We have optimized the kit with mammalian samples. However, theoretically these kits should work with samples from multiple species/sources. Since the optimal conditions depend on the sample type, the protocol has to be be adapted to fit the samples for efficient results. Please refer to this kits citations to see what kind of samples have been used with this kit other than mammalian samples.
Can we use frozen samples with this assay?
Fresh samples are always preferred over frozen samples. However, frozen samples can also be used, provided, they were frozen right after isolation, were not freeze thawed multiple time (for which we recommend aliquoting the samples before freezing) and have been frozen for relatively short periods.
Can we use a different wavelength than recommended for the final analysis?
It is always recommended to use the exact recommended wavelength for the most efficient results. However, most plate readers have flexibility in their band width of detection in increments of +/- 10 nm. Depending on this flexibility range, you can deviate from the recommended wavelengths within limits.
What is the exact volume of sample required for this assay?
There is no specific volume we can recommend for the amount any sample to be used since it is completely sample concentration and quality based. You have to do a pilot expt with multiple sample volumes to determine the optimal volume which gives a reading within the linear range of the standard curve. Please refer to the citations for this product to see what other clients have used with similar sample types.
Do you have trial sizes of this kit?
Unfortunately, we do not have trial sizes of this kit available. However, if you are based in the US or Canada, we will give you a 10% off list price introductory discount on its purchase price. If you are based out of this area please contact yopur regional BioVision distributor.
What is the shelf life of this kit?
This kit is good for 12 months from the date of shipment in the unopened form when stored at the appropriate temperature and appropriate conditions. After opening and reconstitution, some of the components in this kit are good for 2 months at -20°C. Please refer to the datasheet for storage information and shelf life of each of the components.
Why are my standard curve values lower than those shown on the datasheet?
There are multiple factors which influence the signals like the incubation times, room temperature, handling etc. In general, to increase the value of the standards, you can increase the incubation time. As long as the standard curve is linear, it should be fine to use, since all of your samples will also be measured under the same conditions on this curve.
How do I normalize my samples against protein concentration?

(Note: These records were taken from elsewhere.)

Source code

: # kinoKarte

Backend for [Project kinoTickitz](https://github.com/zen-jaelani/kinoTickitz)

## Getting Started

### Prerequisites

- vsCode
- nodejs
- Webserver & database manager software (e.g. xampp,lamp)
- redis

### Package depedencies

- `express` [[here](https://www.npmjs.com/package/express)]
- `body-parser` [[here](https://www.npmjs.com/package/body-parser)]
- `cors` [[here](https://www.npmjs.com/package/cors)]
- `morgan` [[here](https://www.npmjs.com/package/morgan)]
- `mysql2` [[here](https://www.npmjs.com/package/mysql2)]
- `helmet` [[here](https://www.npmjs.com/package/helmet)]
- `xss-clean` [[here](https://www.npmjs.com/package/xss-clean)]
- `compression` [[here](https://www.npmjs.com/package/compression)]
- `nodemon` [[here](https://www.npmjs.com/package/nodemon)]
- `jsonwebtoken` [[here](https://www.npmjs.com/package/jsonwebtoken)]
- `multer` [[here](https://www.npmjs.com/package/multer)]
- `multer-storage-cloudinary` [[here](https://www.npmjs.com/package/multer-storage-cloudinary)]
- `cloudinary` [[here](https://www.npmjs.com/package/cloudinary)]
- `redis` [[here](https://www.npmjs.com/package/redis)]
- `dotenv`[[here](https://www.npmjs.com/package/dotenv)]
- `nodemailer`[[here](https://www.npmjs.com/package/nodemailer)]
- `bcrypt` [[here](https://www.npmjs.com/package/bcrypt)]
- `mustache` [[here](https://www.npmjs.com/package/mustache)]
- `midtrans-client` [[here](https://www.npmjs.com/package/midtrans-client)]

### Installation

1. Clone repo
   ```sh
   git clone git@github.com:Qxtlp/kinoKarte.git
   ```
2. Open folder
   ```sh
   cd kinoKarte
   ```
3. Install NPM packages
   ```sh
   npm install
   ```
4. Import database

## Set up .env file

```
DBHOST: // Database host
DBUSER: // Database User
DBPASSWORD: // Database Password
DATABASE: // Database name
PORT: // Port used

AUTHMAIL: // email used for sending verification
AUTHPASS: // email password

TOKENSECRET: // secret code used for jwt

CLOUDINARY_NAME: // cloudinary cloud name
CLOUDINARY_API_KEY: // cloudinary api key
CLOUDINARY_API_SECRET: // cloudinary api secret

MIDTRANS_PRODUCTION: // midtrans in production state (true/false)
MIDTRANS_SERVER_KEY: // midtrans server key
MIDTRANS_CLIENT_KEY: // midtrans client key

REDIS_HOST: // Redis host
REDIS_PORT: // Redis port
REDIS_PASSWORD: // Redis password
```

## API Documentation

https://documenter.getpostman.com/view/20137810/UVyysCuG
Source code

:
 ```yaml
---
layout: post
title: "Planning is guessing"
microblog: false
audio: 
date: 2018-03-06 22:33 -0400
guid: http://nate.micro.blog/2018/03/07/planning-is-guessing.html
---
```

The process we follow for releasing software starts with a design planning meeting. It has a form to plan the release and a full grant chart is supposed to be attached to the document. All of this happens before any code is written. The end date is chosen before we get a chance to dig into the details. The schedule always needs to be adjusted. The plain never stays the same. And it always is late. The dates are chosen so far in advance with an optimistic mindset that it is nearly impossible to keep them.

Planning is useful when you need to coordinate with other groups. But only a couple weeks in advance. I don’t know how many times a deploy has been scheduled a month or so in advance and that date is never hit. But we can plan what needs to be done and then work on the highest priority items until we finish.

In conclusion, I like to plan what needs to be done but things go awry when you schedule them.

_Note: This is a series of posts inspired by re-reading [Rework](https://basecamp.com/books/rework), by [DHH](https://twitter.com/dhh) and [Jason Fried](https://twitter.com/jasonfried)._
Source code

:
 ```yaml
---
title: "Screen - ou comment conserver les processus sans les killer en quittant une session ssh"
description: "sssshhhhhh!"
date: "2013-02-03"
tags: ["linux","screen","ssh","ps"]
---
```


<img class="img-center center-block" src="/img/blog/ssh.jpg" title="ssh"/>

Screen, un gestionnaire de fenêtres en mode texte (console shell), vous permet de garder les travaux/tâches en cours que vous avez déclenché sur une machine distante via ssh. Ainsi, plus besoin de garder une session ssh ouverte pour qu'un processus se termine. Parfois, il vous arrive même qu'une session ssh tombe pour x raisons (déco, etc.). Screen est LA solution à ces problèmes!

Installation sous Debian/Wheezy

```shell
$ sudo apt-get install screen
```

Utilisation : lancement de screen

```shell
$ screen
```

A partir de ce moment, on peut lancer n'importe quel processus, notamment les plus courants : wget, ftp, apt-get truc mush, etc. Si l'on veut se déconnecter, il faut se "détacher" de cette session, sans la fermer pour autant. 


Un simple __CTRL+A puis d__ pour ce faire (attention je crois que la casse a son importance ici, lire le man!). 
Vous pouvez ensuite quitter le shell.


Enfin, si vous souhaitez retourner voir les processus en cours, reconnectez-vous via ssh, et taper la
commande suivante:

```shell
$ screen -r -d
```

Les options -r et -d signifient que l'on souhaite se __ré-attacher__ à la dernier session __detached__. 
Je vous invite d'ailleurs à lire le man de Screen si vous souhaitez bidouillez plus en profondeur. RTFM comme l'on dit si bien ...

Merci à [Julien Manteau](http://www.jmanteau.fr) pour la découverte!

You can use a protein quantitation assay on the supernatants you get from cell/tissue lysates or with any other liquid sample in the assay buffer.
Can we purchase individual components of this kit?
Yes, you can purchase any of the kits components without the whole kit. Please refer to the component Cat #s mentioned on the datasheet for ordering.
Can we use an alternate buffer for sample preparation (cell lysis, sample dilutions etc)?
Our assay buffers are optimized for the reactions they are designed for. They not only contain some detergents for efficient lysis of your cells/tissue, but also contain some proprietary components required for the further reactions. Therefore, we highly recommend using the buffers provided in the kit for the best results.
Should I make a standard curve for every expt I do, or is one curve/kit enough?
Yes, It is recommended to do the standards every time you do the expt. There is always a chance that something was done differently that day and we do not want any conditions to differ between standards and samples.